Among the entries, find each line that includes the string "kindred" and list it.
.....
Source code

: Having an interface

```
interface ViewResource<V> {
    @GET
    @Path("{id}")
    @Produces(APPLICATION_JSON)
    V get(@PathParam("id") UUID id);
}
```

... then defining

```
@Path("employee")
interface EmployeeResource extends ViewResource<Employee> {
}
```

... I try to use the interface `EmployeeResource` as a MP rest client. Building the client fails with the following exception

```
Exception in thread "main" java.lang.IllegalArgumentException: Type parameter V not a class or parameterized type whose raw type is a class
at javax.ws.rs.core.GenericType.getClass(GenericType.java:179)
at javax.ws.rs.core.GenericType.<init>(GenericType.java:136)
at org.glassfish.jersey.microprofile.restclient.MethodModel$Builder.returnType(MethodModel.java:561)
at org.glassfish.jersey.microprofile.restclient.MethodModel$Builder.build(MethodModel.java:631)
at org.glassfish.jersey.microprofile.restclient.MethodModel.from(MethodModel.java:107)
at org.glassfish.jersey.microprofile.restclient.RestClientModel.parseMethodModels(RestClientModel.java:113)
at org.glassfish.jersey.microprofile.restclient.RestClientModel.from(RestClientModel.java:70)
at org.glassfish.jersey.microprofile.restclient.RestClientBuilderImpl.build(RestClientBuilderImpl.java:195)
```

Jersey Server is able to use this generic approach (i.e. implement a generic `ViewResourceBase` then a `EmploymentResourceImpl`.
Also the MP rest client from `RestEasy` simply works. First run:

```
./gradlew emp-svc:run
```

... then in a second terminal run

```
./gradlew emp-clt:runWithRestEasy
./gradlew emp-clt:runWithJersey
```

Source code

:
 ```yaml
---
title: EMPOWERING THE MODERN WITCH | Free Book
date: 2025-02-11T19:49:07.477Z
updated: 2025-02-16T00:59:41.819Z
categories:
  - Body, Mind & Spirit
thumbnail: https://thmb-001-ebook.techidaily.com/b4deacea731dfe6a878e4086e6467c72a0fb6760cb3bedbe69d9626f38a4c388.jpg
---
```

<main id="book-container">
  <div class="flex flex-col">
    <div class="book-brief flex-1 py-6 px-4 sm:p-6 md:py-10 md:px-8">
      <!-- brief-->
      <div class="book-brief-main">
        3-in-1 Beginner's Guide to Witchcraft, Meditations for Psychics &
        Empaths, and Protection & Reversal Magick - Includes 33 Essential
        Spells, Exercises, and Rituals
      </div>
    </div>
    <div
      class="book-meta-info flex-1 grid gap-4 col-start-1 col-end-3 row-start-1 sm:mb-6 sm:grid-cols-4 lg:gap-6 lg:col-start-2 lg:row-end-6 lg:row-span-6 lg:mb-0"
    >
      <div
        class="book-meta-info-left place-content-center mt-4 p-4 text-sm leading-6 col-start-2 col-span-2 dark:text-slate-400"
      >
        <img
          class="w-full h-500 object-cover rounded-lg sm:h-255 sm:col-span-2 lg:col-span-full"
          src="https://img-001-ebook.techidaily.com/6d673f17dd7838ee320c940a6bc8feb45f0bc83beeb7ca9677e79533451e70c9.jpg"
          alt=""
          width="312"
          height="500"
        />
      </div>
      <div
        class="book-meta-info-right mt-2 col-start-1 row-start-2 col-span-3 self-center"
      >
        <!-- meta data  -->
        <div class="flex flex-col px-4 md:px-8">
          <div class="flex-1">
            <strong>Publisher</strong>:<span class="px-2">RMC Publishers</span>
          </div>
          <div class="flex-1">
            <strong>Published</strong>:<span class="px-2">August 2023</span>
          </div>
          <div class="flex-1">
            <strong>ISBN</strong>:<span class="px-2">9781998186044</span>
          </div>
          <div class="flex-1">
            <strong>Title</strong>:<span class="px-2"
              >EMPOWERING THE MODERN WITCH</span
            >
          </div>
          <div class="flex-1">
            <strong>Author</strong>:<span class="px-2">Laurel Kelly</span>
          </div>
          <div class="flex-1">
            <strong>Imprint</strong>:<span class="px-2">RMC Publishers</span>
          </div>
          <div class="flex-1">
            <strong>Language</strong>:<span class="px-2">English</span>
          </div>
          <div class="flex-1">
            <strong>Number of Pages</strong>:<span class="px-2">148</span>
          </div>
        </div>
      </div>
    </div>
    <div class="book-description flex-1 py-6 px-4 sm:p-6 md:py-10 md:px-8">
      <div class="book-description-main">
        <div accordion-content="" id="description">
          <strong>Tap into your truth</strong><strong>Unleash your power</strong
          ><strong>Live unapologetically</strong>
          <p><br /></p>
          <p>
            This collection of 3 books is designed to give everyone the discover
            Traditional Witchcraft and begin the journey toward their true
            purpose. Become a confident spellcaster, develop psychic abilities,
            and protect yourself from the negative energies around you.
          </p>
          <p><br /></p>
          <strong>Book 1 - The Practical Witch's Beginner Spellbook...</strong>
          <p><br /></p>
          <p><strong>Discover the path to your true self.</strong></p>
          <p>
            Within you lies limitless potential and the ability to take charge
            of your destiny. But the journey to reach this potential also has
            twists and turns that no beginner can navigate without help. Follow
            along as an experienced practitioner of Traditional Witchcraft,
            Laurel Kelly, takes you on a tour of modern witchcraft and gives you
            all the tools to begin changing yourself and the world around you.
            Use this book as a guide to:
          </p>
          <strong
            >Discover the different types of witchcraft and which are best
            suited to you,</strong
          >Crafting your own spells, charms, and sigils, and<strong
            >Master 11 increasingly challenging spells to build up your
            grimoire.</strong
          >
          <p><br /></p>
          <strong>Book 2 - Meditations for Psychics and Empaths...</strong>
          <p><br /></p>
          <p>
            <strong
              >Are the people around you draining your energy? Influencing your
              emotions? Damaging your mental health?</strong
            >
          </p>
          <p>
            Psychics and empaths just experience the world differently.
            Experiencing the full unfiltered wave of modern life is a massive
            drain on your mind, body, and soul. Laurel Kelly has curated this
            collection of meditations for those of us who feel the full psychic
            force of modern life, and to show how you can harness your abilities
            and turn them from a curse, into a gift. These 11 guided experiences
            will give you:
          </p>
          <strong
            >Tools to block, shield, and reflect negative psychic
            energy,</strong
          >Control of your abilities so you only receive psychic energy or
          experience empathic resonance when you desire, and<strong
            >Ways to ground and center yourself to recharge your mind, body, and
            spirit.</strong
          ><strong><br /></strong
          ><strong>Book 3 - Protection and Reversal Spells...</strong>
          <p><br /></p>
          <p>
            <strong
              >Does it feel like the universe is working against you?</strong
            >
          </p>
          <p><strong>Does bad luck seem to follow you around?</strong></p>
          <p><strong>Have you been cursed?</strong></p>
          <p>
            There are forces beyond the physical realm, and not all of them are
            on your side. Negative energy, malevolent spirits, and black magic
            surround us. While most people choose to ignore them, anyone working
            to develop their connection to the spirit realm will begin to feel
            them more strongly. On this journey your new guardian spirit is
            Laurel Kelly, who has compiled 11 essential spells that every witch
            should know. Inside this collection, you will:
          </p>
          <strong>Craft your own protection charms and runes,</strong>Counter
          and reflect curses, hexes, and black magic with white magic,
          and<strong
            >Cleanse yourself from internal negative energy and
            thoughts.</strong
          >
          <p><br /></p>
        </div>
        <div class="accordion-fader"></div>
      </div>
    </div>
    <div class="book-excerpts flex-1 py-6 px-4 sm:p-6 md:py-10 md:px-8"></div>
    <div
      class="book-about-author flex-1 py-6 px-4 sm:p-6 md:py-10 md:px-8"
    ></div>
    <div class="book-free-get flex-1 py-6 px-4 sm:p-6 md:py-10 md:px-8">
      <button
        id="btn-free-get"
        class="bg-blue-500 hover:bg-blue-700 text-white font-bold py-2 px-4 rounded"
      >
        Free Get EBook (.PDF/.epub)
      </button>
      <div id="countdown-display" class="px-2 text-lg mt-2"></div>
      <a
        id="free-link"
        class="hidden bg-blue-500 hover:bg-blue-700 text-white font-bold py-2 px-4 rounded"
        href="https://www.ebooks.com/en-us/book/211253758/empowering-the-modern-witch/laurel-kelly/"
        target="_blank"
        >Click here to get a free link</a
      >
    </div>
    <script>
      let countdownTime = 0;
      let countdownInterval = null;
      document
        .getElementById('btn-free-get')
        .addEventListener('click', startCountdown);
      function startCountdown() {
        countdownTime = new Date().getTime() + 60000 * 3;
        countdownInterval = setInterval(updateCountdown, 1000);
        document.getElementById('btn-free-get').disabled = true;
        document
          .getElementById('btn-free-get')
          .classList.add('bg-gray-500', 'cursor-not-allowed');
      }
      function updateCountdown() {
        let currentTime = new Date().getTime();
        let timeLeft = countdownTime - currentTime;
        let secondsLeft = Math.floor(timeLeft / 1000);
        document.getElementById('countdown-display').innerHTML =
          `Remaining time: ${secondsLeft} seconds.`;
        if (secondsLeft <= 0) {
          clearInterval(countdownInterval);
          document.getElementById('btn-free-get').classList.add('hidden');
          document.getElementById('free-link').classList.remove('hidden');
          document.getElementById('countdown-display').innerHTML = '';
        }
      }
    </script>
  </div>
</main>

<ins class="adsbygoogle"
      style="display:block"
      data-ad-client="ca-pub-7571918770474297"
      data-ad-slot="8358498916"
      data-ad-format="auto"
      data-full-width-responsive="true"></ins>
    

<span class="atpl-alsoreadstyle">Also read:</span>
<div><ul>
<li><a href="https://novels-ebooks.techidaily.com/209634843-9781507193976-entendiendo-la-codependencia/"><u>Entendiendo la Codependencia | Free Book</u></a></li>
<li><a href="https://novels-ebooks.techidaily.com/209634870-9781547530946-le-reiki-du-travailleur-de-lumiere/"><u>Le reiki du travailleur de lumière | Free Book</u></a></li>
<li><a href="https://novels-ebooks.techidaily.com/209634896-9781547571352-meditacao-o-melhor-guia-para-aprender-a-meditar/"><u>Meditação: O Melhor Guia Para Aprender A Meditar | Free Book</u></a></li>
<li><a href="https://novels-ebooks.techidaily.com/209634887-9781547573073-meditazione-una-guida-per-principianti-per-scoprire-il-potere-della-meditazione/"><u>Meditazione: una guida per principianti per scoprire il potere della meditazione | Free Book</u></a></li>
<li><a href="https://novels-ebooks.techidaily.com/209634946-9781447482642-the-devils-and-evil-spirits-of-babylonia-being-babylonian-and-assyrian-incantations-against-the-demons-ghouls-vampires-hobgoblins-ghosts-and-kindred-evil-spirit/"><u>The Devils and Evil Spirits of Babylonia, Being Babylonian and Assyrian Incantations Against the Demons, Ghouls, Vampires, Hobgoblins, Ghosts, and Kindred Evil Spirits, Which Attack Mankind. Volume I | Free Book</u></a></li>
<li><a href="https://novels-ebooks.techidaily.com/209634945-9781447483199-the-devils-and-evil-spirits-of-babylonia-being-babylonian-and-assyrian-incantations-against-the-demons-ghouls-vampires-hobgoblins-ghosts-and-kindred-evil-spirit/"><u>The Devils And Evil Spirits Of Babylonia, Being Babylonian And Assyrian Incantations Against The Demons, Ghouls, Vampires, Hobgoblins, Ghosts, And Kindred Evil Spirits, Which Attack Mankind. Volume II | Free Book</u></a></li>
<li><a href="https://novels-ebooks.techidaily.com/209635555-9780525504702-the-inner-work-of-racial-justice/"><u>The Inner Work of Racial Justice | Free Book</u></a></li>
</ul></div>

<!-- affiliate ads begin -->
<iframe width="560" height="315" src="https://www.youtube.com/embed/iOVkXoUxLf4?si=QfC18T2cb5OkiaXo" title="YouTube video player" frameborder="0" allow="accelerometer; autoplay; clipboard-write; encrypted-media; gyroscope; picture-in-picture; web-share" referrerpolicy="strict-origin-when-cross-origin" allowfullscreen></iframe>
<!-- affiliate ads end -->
.....
WRITTEN SOLUTION >>
<li><a href="https://novels-ebooks.techidaily.com/209634946-9781447482642-the-devils-and-evil-spirits-of-babylonia-being-babylonian-and-assyrian-incantations-against-the-demons-ghouls-vampires-hobgoblins-ghosts-and-kindred-evil-spirit/"><u>The Devils and Evil Spirits of Babylonia, Being Babylonian and Assyrian Incantations Against the Demons, Ghouls, Vampires, Hobgoblins, Ghosts, and Kindred Evil Spirits, Which Attack Mankind. Volume I | Free Book</u></a></li>
<li><a href="https://novels-ebooks.techidaily.com/209634945-9781447483199-the-devils-and-evil-spirits-of-babylonia-being-babylonian-and-assyrian-incantations-against-the-demons-ghouls-vampires-hobgoblins-ghosts-and-kindred-evil-spirit/"><u>The Devils And Evil Spirits Of Babylonia, Being Babylonian And Assyrian Incantations Against The Demons, Ghouls, Vampires, Hobgoblins, Ghosts, And Kindred Evil Spirits, Which Attack Mankind. Volume II | Free Book</u></a></li>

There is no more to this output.